英労働党勝利は政治への期待高めそう
4日の英総選挙で見込まれる労働党勝利は「英政局への期待」を高めることになりそうです。一方で仏極右台頭などユーロ圏の政治の行方に対する不透明感は拭いきれません。為替市場ではユーロポンド相場がユーロ安・ポンド高方向への傾く展開が想定できます。
英現地4日に行われる英総選挙は野党・労働党が下院650議席の過半数を大きく上回る430議席前後を確保する歴史的圧勝となる見込みです。14年ぶりに労働党が政権に就くことになります。
労働党の地すべり的勝利はポンド相場にすでに織り込み済みとの見方もあり、為替相場には大きな影響を与えないとの声も聞かれます。しかし左派色を後退させ中道に舵を切った労働党スターマー党首の政治路線はフィナンシャルタイムズ、サンデータイムズなど英主要紙にも評価されており、経済活動の再活性につながるとみられています。
経済の安定につながるとの英次期政権の政策はポンド相場を大きく動かさなくとも、為替にとっても安定に寄与する材料となりそうです。対ドルでのポンド相場は、為替市場全体への影響が大きな米金融政策の動向を反映して振れることになりそうです。
仏極右台頭回避も政権は安定性を欠くか
一方で不安を残すのはユーロ相場に大きな影響を与える欧州政局の行方です。

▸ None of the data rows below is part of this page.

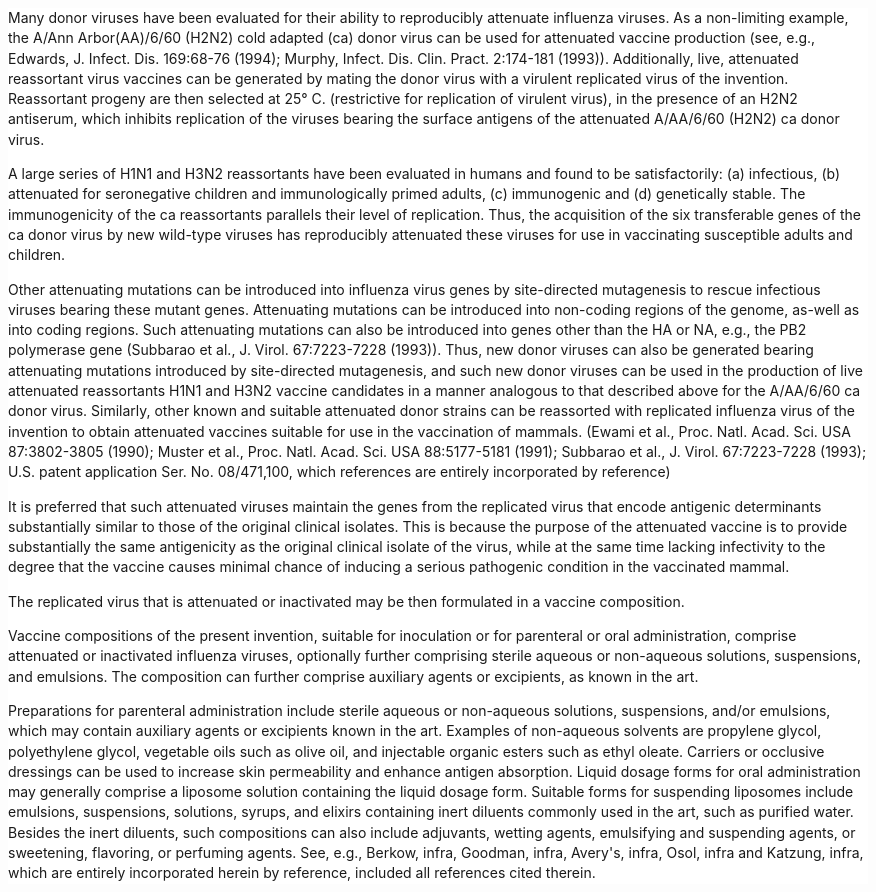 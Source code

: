 Many donor viruses have been evaluated for their ability to reproducibly attenuate influenza viruses. As a non-limiting example, the A/Ann Arbor(AA)/6/60 (H2N2) cold adapted (ca) donor virus can be used for attenuated vaccine production (see, e.g., Edwards, J. Infect. Dis. 169:68-76 (1994); Murphy, Infect. Dis. Clin. Pract. 2:174-181 (1993)). Additionally, live, attenuated reassortant virus vaccines can be generated by mating the donor virus with a virulent replicated virus of the invention. Reassortant progeny are then selected at 25° C. (restrictive for replication of virulent virus), in the presence of an H2N2 antiserum, which inhibits replication of the viruses bearing the surface antigens of the attenuated A/AA/6/60 (H2N2) ca donor virus.

A large series of H1N1 and H3N2 reassortants have been evaluated in humans and found to be satisfactorily: (a) infectious, (b) attenuated for seronegative children and immunologically primed adults, (c) immunogenic and (d) genetically stable. The immunogenicity of the ca reassortants parallels their level of replication. Thus, the acquisition of the six transferable genes of the ca donor virus by new wild-type viruses has reproducibly attenuated these viruses for use in vaccinating susceptible adults and children.

Other attenuating mutations can be introduced into influenza virus genes by site-directed mutagenesis to rescue infectious viruses bearing these mutant genes. Attenuating mutations can be introduced into non-coding regions of the genome, as-well as into coding regions. Such attenuating mutations can also be introduced into genes other than the HA or NA, e.g., the PB2 polymerase gene (Subbarao et al., J. Virol. 67:7223-7228 (1993)). Thus, new donor viruses can also be generated bearing attenuating mutations introduced by site-directed mutagenesis, and such new donor viruses can be used in the production of live attenuated reassortants H1N1 and H3N2 vaccine candidates in a manner analogous to that described above for the A/AA/6/60 ca donor virus. Similarly, other known and suitable attenuated donor strains can be reassorted with replicated influenza virus of the invention to obtain attenuated vaccines suitable for use in the vaccination of mammals. (Ewami et al., Proc. Natl. Acad. Sci. USA 87:3802-3805 (1990); Muster et al., Proc. Natl. Acad. Sci. USA 88:5177-5181 (1991); Subbarao et al., J. Virol. 67:7223-7228 (1993); U.S. patent application Ser. No. 08/471,100, which references are entirely incorporated by reference)

It is preferred that such attenuated viruses maintain the genes from the replicated virus that encode antigenic determinants substantially similar to those of the original clinical isolates. This is because the purpose of the attenuated vaccine is to provide substantially the same antigenicity as the original clinical isolate of the virus, while at the same time lacking infectivity to the degree that the vaccine causes minimal chance of inducing a serious pathogenic condition in the vaccinated mammal.

The replicated virus that is attenuated or inactivated may be then formulated in a vaccine composition.

Vaccine compositions of the present invention, suitable for inoculation or for parenteral or oral administration, comprise attenuated or inactivated influenza viruses, optionally further comprising sterile aqueous or non-aqueous solutions, suspensions, and emulsions. The composition can further comprise auxiliary agents or excipients, as known in the art.

Preparations for parenteral administration include sterile aqueous or non-aqueous solutions, suspensions, and/or emulsions, which may contain auxiliary agents or excipients known in the art. Examples of non-aqueous solvents are propylene glycol, polyethylene glycol, vegetable oils such as olive oil, and injectable organic esters such as ethyl oleate. Carriers or occlusive dressings can be used to increase skin permeability and enhance antigen absorption. Liquid dosage forms for oral administration may generally comprise a liposome solution containing the liquid dosage form. Suitable forms for suspending liposomes include emulsions, suspensions, solutions, syrups, and elixirs containing inert diluents commonly used in the art, such as purified water. Besides the inert diluents, such compositions can also include adjuvants, wetting agents, emulsifying and suspending agents, or sweetening, flavoring, or perfuming agents. See, e.g., Berkow, infra, Goodman, infra, Avery's, infra, Osol, infra and Katzung, infra, which are entirely incorporated herein by reference, included all references cited therein.
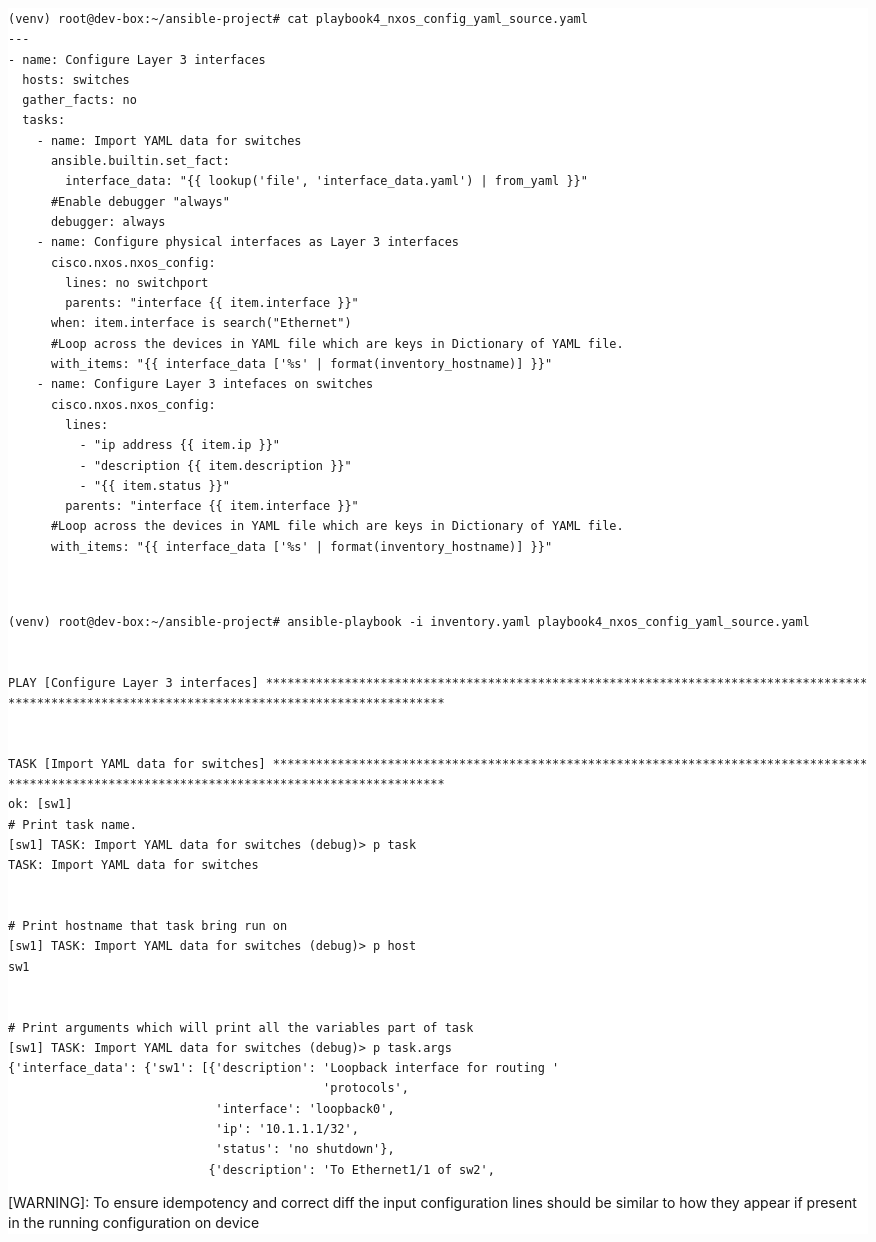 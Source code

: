 

```
(venv) root@dev-box:~/ansible-project# cat playbook4_nxos_config_yaml_source.yaml
---
- name: Configure Layer 3 interfaces
  hosts: switches
  gather_facts: no
  tasks: 
    - name: Import YAML data for switches
      ansible.builtin.set_fact:
        interface_data: "{{ lookup('file', 'interface_data.yaml') | from_yaml }}"
      #Enable debugger "always"
      debugger: always
    - name: Configure physical interfaces as Layer 3 interfaces
      cisco.nxos.nxos_config:
        lines: no switchport
        parents: "interface {{ item.interface }}"
      when: item.interface is search("Ethernet")
      #Loop across the devices in YAML file which are keys in Dictionary of YAML file.
      with_items: "{{ interface_data ['%s' | format(inventory_hostname)] }}"
    - name: Configure Layer 3 intefaces on switches
      cisco.nxos.nxos_config:
        lines:
          - "ip address {{ item.ip }}"
          - "description {{ item.description }}"
          - "{{ item.status }}"
        parents: "interface {{ item.interface }}"
      #Loop across the devices in YAML file which are keys in Dictionary of YAML file.
      with_items: "{{ interface_data ['%s' | format(inventory_hostname)] }}"
```



```


(venv) root@dev-box:~/ansible-project# ansible-playbook -i inventory.yaml playbook4_nxos_config_yaml_source.yaml 


PLAY [Configure Layer 3 interfaces] *************************************************************************************************************************************************


TASK [Import YAML data for switches] ************************************************************************************************************************************************
ok: [sw1]
# Print task name.
[sw1] TASK: Import YAML data for switches (debug)> p task
TASK: Import YAML data for switches


# Print hostname that task bring run on
[sw1] TASK: Import YAML data for switches (debug)> p host
sw1


# Print arguments which will print all the variables part of task
[sw1] TASK: Import YAML data for switches (debug)> p task.args
{'interface_data': {'sw1': [{'description': 'Loopback interface for routing '
                                            'protocols',
                             'interface': 'loopback0',
                             'ip': '10.1.1.1/32',
                             'status': 'no shutdown'},
                            {'description': 'To Ethernet1/1 of sw2',
```

[WARNING]: To ensure idempotency and correct diff the input configuration lines should be similar to how they appear if present in the running configuration on device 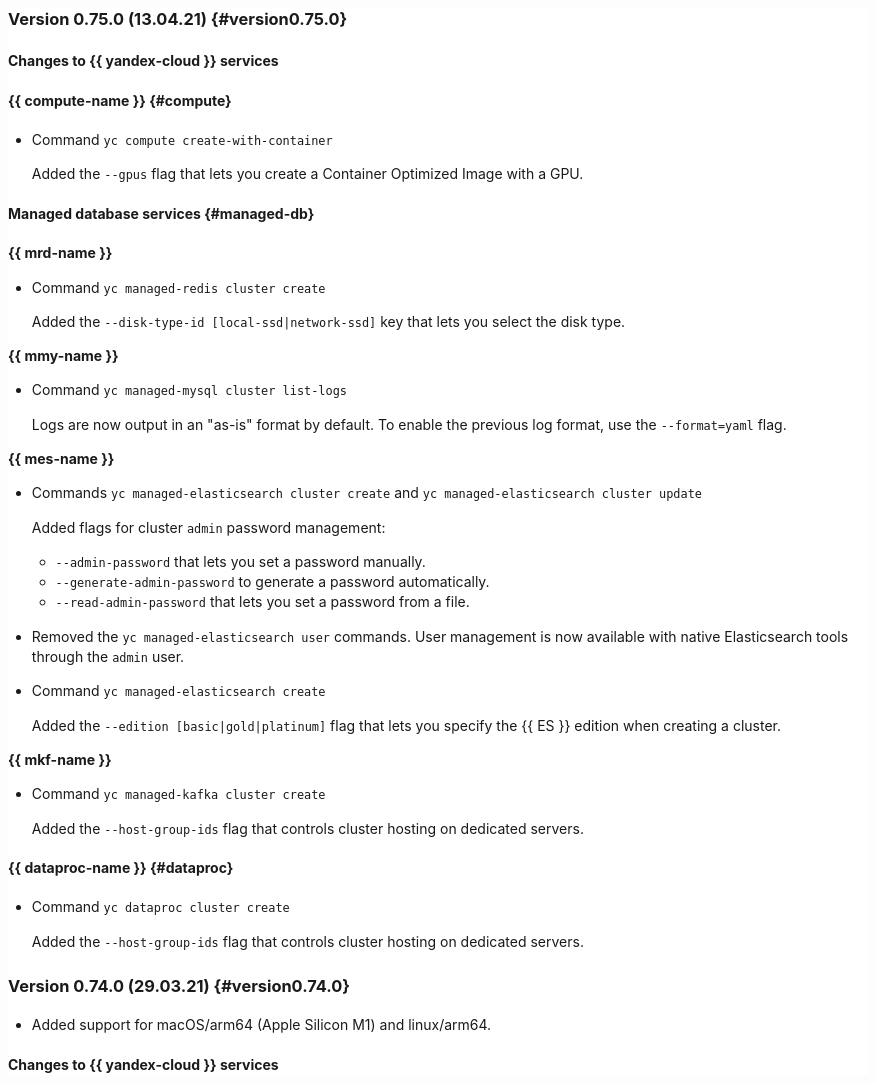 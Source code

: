 ### Version 0.75.0 (13.04.21) {#version0.75.0}

#### Changes to {{ yandex-cloud }} services

#### {{ compute-name }} {#compute}

* Command `yc compute create-with-container`

  Added the `--gpus` flag that lets you create a Container Optimized Image with a GPU.

#### Managed database services {#managed-db}

**{{ mrd-name }}**

* Command `yc managed-redis cluster create`

  Added the `--disk-type-id [local-ssd|network-ssd]` key that lets you select the disk type.

**{{ mmy-name }}**

* Command `yc managed-mysql cluster list-logs`

  Logs are now output in an "as-is" format by default. To enable the previous log format, use the `--format=yaml` flag.

**{{ mes-name }}**

* Commands `yc managed-elasticsearch cluster create` and `yc managed-elasticsearch cluster update`

  Added flags for cluster `admin` password management:
  * `--admin-password` that lets you set a password manually.
  * `--generate-admin-password` to generate a password automatically.
  * `--read-admin-password` that lets you set a password from a file.

* Removed the `yc managed-elasticsearch user` commands. User management is now available with native Elasticsearch tools through the `admin` user.

* Command `yc managed-elasticsearch create`

  Added the `--edition [basic|gold|platinum]` flag that lets you specify the {{ ES }} edition when creating a cluster.

**{{ mkf-name }}**

* Command `yc managed-kafka cluster create`

  Added the `--host-group-ids` flag that controls cluster hosting on dedicated servers.

#### {{ dataproc-name }} {#dataproc}

* Command `yc dataproc cluster create`

  Added the `--host-group-ids` flag that controls cluster hosting on dedicated servers.

### Version 0.74.0 (29.03.21) {#version0.74.0}

* Added support for macOS/arm64 (Apple Silicon M1) and linux/arm64.

#### Changes to {{ yandex-cloud }} services
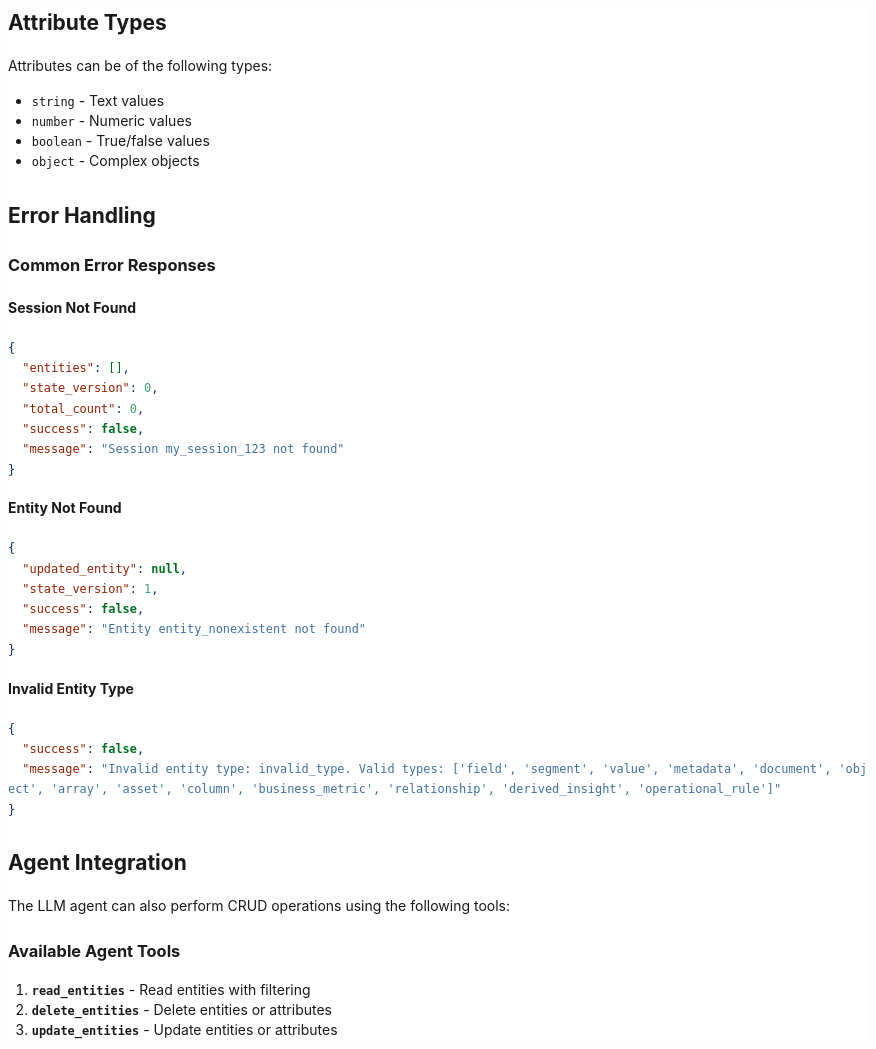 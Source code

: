 ## Attribute Types

Attributes can be of the following types:

- `string` - Text values
- `number` - Numeric values
- `boolean` - True/false values
- `object` - Complex objects

## Error Handling

### Common Error Responses

#### Session Not Found
```json
{
  "entities": [],
  "state_version": 0,
  "total_count": 0,
  "success": false,
  "message": "Session my_session_123 not found"
}
```

#### Entity Not Found
```json
{
  "updated_entity": null,
  "state_version": 1,
  "success": false,
  "message": "Entity entity_nonexistent not found"
}
```

#### Invalid Entity Type
```json
{
  "success": false,
  "message": "Invalid entity type: invalid_type. Valid types: ['field', 'segment', 'value', 'metadata', 'document', 'object', 'array', 'asset', 'column', 'business_metric', 'relationship', 'derived_insight', 'operational_rule']"
}
```

## Agent Integration

The LLM agent can also perform CRUD operations using the following tools:

### Available Agent Tools

1. **`read_entities`** - Read entities with filtering
2. **`delete_entities`** - Delete entities or attributes
3. **`update_entities`** - Update entities or attributes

足もとでは仏下院選挙でマリーヌ・ルペン氏が実質的なリーダーである極右・国民連合(RN)が大勝したものの、単独過半数を占めるまでにならなかったことが目先的な安心感を誘っています。
6月30日の仏下院選挙第1回投票を迎えるまでの警戒を伴う過熱感が一服し、ユーロにはいったん買い戻しが入りやすくなっています。現与党連合と左派連合が第2回投票に向けて候補を一本化して、金融マーケットの同様にもつながる極右の台頭を抑えようとの動きもあります。
しかし「現与党連合と左派が選挙後も協力して安定した政権運営を維持することは難しい」(シンクタンク系エコノミスト)との意見もあります。協力して暫定的に政権を成立させても、政策の方向性を明確にした運営を行うのは難しいでしょう。
現与党・左派による連立内閣がどうにか成立しても、解散にともなう下院選挙1年以内は解散できないとの規定期間を経過した来年にも再選挙を行う可能性があります。極右政権誕生を回避した目先的な安心感は長続きせず、政局が安定しない状態は続きそうです。
ユーロポンドは英仏コントラスト反映へ
対ドルでの為替の行方は米金融政策の行方次第だとしても、比較的安定感が期待できるポンド相場と、仏ほかユーロ圏におけるポピュリズム(大衆迎合)的な勢力台頭が圧迫要因となりそうなユーロ相場にはコントラストがつきそうです。地理的な要因もあって対比されやすい両国・地域の動向を反映したユーロポンド相場はポンド高・ユーロ安方向へ傾きやすいでしょう。
ユーロポンドは4月の0.86ポンド半ばから、欧州政局への不安によるユーロ売り・ポンド買いが先行して、0.84ポンド割れまでユーロ安・ポンド高が進みました。その後は前述の仏極右勢力の台頭を懸念した動きが一巡し、足もとで0.85ポンド近辺までユーロ買い戻し・ポンド戻り売りが入りました(図表参照)。
しかし、英政局が比較的安定すると仮定できる一方で、仏政局が再び不透明感を強めると考えれば、再度ユーロ安・ポンド高方向を攻める相場展開が予想できます。再び0.84ポンド前後を試すことになり、下抜けて勢いづけば0.83ポンド台でユーロ売り・ポンド買いが進むことになりそうです。